Key Factual Allegations
- Cordero alleged that between June and August 1997 he was appointed exclusive distributor in the Philippines by AFFA through Robinson for SEACAT 25 and other fast ferry vessels.
- The parties executed a Memorandum of Agreement dated August 7, 1997 and Shipbuilding Contract No. 7825 for one SEACAT 25 at US$1,465,512.00.
- The agreed commission to Cordero was 22.43% per vessel or US$328,742.00 per vessel, with partial payments later made.
- Cordero undertook trips to AFFA’s Brisbane shipyard, paid travel and related expenses, and monitored construction for Go.
- Cordero discovered that Go and his lawyers were dealing directly with Robinson and allegedly canvassing for a second vessel or engine without informing Cordero.
- Cordero sent a handwritten demand dated June 24, 1998 asserting violation of his exclusive distributorship and later filed a complaint with the Bureau of Customs and Civil Case No. 98-35332 on August 21, 1998.
- AFFA’s lawyers in Australia wrote that Cordero’s appointment was for one transaction only and that the offer of distributorship was revoked.
Issues Presented
- Whether Cordero was the real party-in-interest entitled to sue for breach of the distributorship.
- Whether Go, Robinson, Landicho and Tecson could be held liable for tortious interference, breach of the exclusive distributorship, and for unpaid commissions and consequential damages.
- Whether due process was violated by allowing ex parte presentation of Cordero’s evidence.
- Whether the quantum and legal basis of awarded damages, interest, exemplary damages and attorney’s fees were proper.
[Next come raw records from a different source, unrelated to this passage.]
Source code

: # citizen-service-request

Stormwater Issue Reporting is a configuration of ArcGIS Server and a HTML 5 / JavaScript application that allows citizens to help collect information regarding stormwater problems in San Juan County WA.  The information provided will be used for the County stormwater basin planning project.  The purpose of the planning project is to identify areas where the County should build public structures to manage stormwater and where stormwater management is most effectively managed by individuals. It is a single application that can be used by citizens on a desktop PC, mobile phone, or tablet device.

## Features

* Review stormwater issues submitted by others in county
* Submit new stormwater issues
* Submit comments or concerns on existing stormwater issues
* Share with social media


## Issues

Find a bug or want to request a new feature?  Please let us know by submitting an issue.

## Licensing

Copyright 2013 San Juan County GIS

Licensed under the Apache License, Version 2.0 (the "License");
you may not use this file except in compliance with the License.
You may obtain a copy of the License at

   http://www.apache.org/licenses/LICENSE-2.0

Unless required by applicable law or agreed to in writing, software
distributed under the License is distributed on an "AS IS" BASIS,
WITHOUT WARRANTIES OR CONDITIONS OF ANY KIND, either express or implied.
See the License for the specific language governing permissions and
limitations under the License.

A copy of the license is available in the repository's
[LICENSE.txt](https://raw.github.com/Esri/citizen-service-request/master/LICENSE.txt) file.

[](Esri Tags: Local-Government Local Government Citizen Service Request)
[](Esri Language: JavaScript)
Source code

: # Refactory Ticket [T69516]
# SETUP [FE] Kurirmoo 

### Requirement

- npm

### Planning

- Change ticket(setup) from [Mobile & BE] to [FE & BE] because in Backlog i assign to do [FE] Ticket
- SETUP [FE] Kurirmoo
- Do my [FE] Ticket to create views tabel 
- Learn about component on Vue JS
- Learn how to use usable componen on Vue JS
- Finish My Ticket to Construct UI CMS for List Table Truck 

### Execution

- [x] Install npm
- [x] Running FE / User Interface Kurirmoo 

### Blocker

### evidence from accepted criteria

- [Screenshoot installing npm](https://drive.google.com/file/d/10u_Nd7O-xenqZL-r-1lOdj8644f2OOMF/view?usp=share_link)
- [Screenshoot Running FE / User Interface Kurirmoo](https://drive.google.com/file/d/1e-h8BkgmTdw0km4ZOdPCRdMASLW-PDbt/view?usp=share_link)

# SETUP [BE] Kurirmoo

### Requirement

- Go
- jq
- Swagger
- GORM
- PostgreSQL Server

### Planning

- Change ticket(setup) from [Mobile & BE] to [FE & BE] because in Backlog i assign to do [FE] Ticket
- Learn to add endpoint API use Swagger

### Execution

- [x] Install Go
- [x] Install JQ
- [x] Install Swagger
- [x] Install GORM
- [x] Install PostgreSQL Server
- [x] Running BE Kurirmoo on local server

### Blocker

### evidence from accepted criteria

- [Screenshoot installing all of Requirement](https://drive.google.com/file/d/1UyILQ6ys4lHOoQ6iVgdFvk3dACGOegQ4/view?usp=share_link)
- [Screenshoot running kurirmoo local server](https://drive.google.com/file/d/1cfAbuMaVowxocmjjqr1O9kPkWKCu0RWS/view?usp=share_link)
Trial and Appellate Findings
- The RTC found that Cordero was the exclusive distributor of AFFA in the Philippines and allowed Cordero to present evidence ex parte after defendants failed to appear at pre-trial.
- The RTC awarded Cordero P16,291,352.43 as actual damages, P1,000,000.00 as moral damages, P1,000,000.00 as exemplary damages, P1,000,000.00 as attorney’s fees, and costs, with legal interest.
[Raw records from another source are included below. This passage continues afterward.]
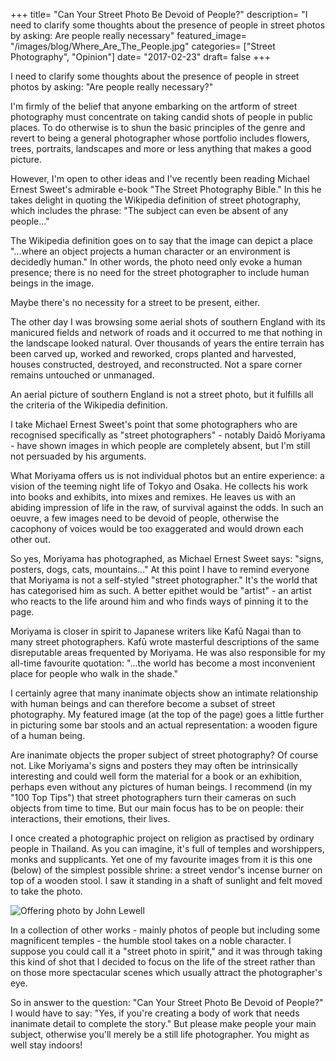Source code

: +++
title= "Can Your Street Photo Be Devoid of People?"
description= "I need to clarify some thoughts about the presence of people in street photos by asking: Are people really necessary"
featured_image= "/images/blog/Where_Are_The_People.jpg"
categories= ["Street Photography", "Opinion"]
date= "2017-02-23"
draft= false
+++

I need to clarify some thoughts about the presence of people in street photos by asking: "Are people really necessary?"

I'm firmly of the belief that anyone embarking on the artform of street photography must concentrate on taking candid shots of people in public places. To do otherwise is to shun the basic principles of the genre and revert to being a general photographer whose portfolio includes flowers, trees, portraits, landscapes and more or less anything that makes a good picture.

However, I'm open to other ideas and I've recently been reading Michael Ernest Sweet's admirable e-book "The Street Photography Bible." In this he takes delight in quoting the Wikipedia definition of street photography, which includes the phrase: "The subject can even be absent of any people..."

The Wikipedia definition goes on to say that the image can depict a place "...where an object projects a human character or an environment is decidedly human." In other words, the photo need only evoke a human presence; there is no need for the street photographer to include human beings in the image.

Maybe there's no necessity for a street to be present, either.

The other day I was browsing some aerial shots of southern England with its manicured fields and network of roads and it occurred to me that nothing in the landscape looked natural. Over thousands of years the entire terrain has been carved up, worked and reworked, crops planted and harvested, houses constructed, destroyed, and reconstructed. Not a spare corner remains untouched or unmanaged.

An aerial picture of southern England is not a street photo, but it fulfills all the criteria of the Wikipedia definition.

I take Michael Ernest Sweet's point that some photographers who are recognised specifically as "street photographers" - notably Daidō Moriyama - have shown images in which people are completely absent, but I'm still not persuaded by his arguments.

What Moriyama offers us is not individual photos but an entire experience: a vision of the teeming night life of Tokyo and Osaka. He collects his work into books and exhibits, into mixes and remixes. He leaves us with an abiding impression of life in the raw, of survival against the odds. In such an oeuvre, a few images need to be devoid of people, otherwise the cacophony of voices would be too exaggerated and would drown each other out.

So yes, Moriyama has photographed, as Michael Ernest Sweet says: "signs, posters, dogs, cats, mountains..." At this point I have to remind everyone that Moriyama is not a self-styled "street photographer." It's the world that has categorised him as such. A better epithet would be "artist" - an artist who reacts to the life around him and who finds ways of pinning it to the page.

Moriyama is closer in spirit to Japanese writers like Kafū Nagai than to many street photographers. Kafū wrote masterful descriptions of the same disreputable areas frequented by Moriyama. He was also responsible for my all-time favourite quotation: "...the world has become a most inconvenient place for people who walk in the shade."

I certainly agree that many inanimate objects show an intimate relationship with human beings and can therefore become a subset of street photography. My featured image (at the top of the page) goes a little further in picturing some bar stools and an actual representation: a wooden figure of a human being.

Are inanimate objects the proper subject of street photography? Of course not. Like Moriyama's signs and posters they may often be intrinsically interesting and could well form the material for a book or an exhibition, perhaps even without any pictures of human beings. I recommend (in my "100 Top Tips") that street photographers turn their cameras on such objects from time to time. But our main focus has to be on people: their interactions, their emotions, their lives.

I once created a photographic project on religion as practised by ordinary people in Thailand. As you can imagine, it's full of temples and worshippers, monks and supplicants. Yet one of my favourite images from it is this one (below) of the simplest possible shrine: a street vendor's incense burner on top of a wooden stool. I saw it standing in a shaft of sunlight and felt moved to take the photo.

<img class="lazyload" data-src="/images/blog/Offering.jpg" alt="Offering photo by John Lewell">

In a collection of other works - mainly photos of people but including some magnificent temples - the humble stool takes on a noble character. I suppose you could call it a "street photo in spirit," and it was through taking this kind of shot that I decided to focus on the life of the street rather than on those more spectacular scenes which usually attract the photographer's eye.

So in answer to the question: "Can Your Street Photo Be Devoid of People?" I would have to say: "Yes, if you're creating a body of work that needs inanimate detail to complete the story." But please make people your main subject, otherwise you'll merely be a still life photographer. You might as well stay indoors!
- The CA affirmed that Cordero was the exclusive distributor and that he was entitled to commission but reduced the award to the unpaid commission balance of US$31,522.09 (P1,355,449.90), disallowed P800,000.00 for expenses, and reduced moral, exemplary and attorney’s fees to P500,000.00, P300,000.00 and P50,000.00, respectively.
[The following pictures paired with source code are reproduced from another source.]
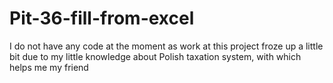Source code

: # Pit-36-fill-from-excel
I do not have any code at the moment as work at this project froze up a little bit due to my little knowledge about Polish taxation system, with which helps me my friend<br>
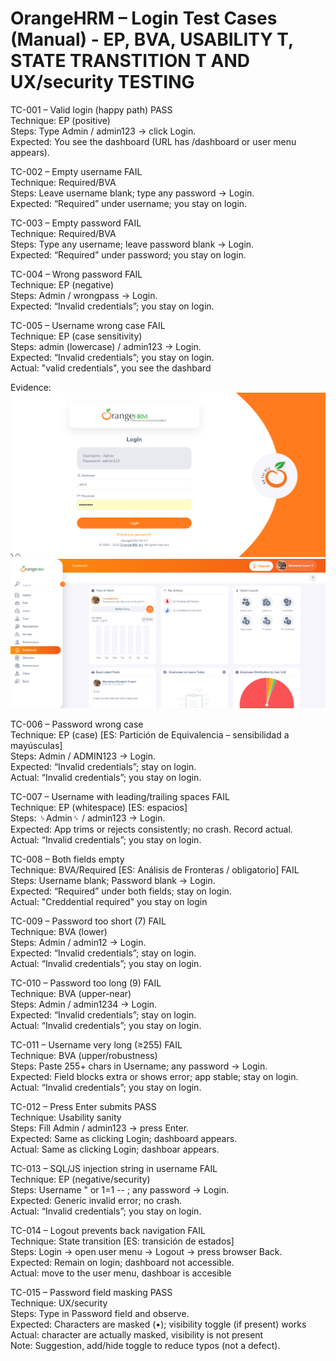 # OrangeHRM – Login Test Cases (Manual) - EP, BVA, USABILITY T, STATE TRANSTITION T AND UX/security	TESTING 

TC-001 – Valid login (happy path)		PASS		
Technique: EP (positive)				
Steps: Type Admin / admin123 → click Login.				
Expected: You see the dashboard (URL has /dashboard or user menu appears).				
				
TC-002 – Empty username		FAIL 		
Technique: Required/BVA				
Steps: Leave username blank; type any password → Login.				
Expected: “Required” under username; you stay on login.				
				
TC-003 – Empty password		FAIL		
Technique: Required/BVA				
Steps: Type any username; leave password blank → Login.				
Expected: “Required” under password; you stay on login.				
				
TC-004 – Wrong password		FAIL 		
Technique: EP (negative)				
Steps: Admin / wrongpass → Login.				
Expected: “Invalid credentials”; you stay on login.				
				
TC-005 – Username wrong case		FAIL	 	
Technique: EP (case sensitivity)				
Steps: admin (lowercase) / admin123 → Login.				
Expected: “Invalid credentials”; you stay on login.				
Actual: "valid credentials", you see the dashbard				

Evidence:  
![img1](./evidence/TC-005_username-case_FAIL_2025-08-25.png)
![img2](./evidence/TC-005_username-case_FAIL_2025-08-25_2.png)


				
TC-006 – Password wrong case				
Technique: EP (case) [ES: Partición de Equivalencia – sensibilidad a mayúsculas]				
Steps: Admin / ADMIN123 → Login.				
Expected: “Invalid credentials”; stay on login.				
Actual: “Invalid credentials”; you stay on login.				
				
				
				
TC-007 – Username with leading/trailing spaces			FAIL	
Technique: EP (whitespace) [ES: espacios]				
Steps: ␠Admin␠ / admin123 → Login.				
Expected: App trims or rejects consistently; no crash. Record actual.				
Actual: “Invalid credentials”; you stay on login.				
				
				
TC-008 – Both fields empty				
Technique: BVA/Required [ES: Análisis de Fronteras / obligatorio]				FAIL
Steps: Username blank; Password blank → Login.				
Expected: “Required” under both fields; stay on login.				
Actual: "Creddential required" you stay on login				
				
				
TC-009 – Password too short (7)		FAIL		
Technique: BVA (lower)				
Steps: Admin / admin12 → Login.				
Expected: “Invalid credentials”; stay on login.				
Actual: “Invalid credentials”; you stay on login.				
				
				
TC-010 – Password too long (9)		FAIL		
Technique: BVA (upper-near)				  
Steps: Admin / admin1234 → Login.				
Expected: “Invalid credentials”; stay on login.				
Actual: “Invalid credentials”; you stay on login.				
				
				
TC-011 – Username very long (≥255)			FAIL	
Technique: BVA (upper/robustness)				
Steps: Paste 255+ chars in Username; any password → Login.				
Expected: Field blocks extra or shows error; app stable; stay on login.				
Actual: “Invalid credentials”; you stay on login.				
				
				
TC-012 – Press Enter submits		PASS		
Technique: Usability sanity				
Steps: Fill Admin / admin123 → press Enter.				
Expected: Same as clicking Login; dashboard appears.				
Actual: Same as clicking Login; dashboar appears.				
				
				
TC-013 – SQL/JS injection string in username			FAIL	
Technique: EP (negative/security)				
Steps: Username " or 1=1 -- ; any password → Login.				
Expected: Generic invalid error; no crash.				
Actual: “Invalid credentials”; you stay on login.				
				
				
TC-014 – Logout prevents back navigation			FAIL	
Technique: State transition [ES: transición de estados]				
Steps: Login → open user menu → Logout → press browser Back.				
Expected: Remain on login; dashboard not accessible.				
Actual: move to the user menu, dashboar is accesible 				
				
				
TC-015 – Password field masking		PASS		
Technique: UX/security				
Steps: Type in Password field and observe.				
Expected: Characters are masked (•); visibility toggle (if present) works				
Actual: character are actually masked, visibility is not present 				
Note: Suggestion, add/hide toggle to reduce typos (not a defect).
- The CA applied Article 1207 in relation to Articles 19, 20, 21 and 22 of the New Civil Code for solidary liability.
- The Court of Appeals’ Resolution modified interest to run from June 24, 1998 at 6% and to increase to 12% once the decision became final and executory.
- This Court affirmed the CA’s Decision with modification reducing moral damages to P300,000.00 and exemplary damages to P200,000.00 and affirmed attorney’s fees at P50,000.00.
Statutory Framework
- Section 2, Rule 3, Rules of Court governed the requirement of the real party-in-interest.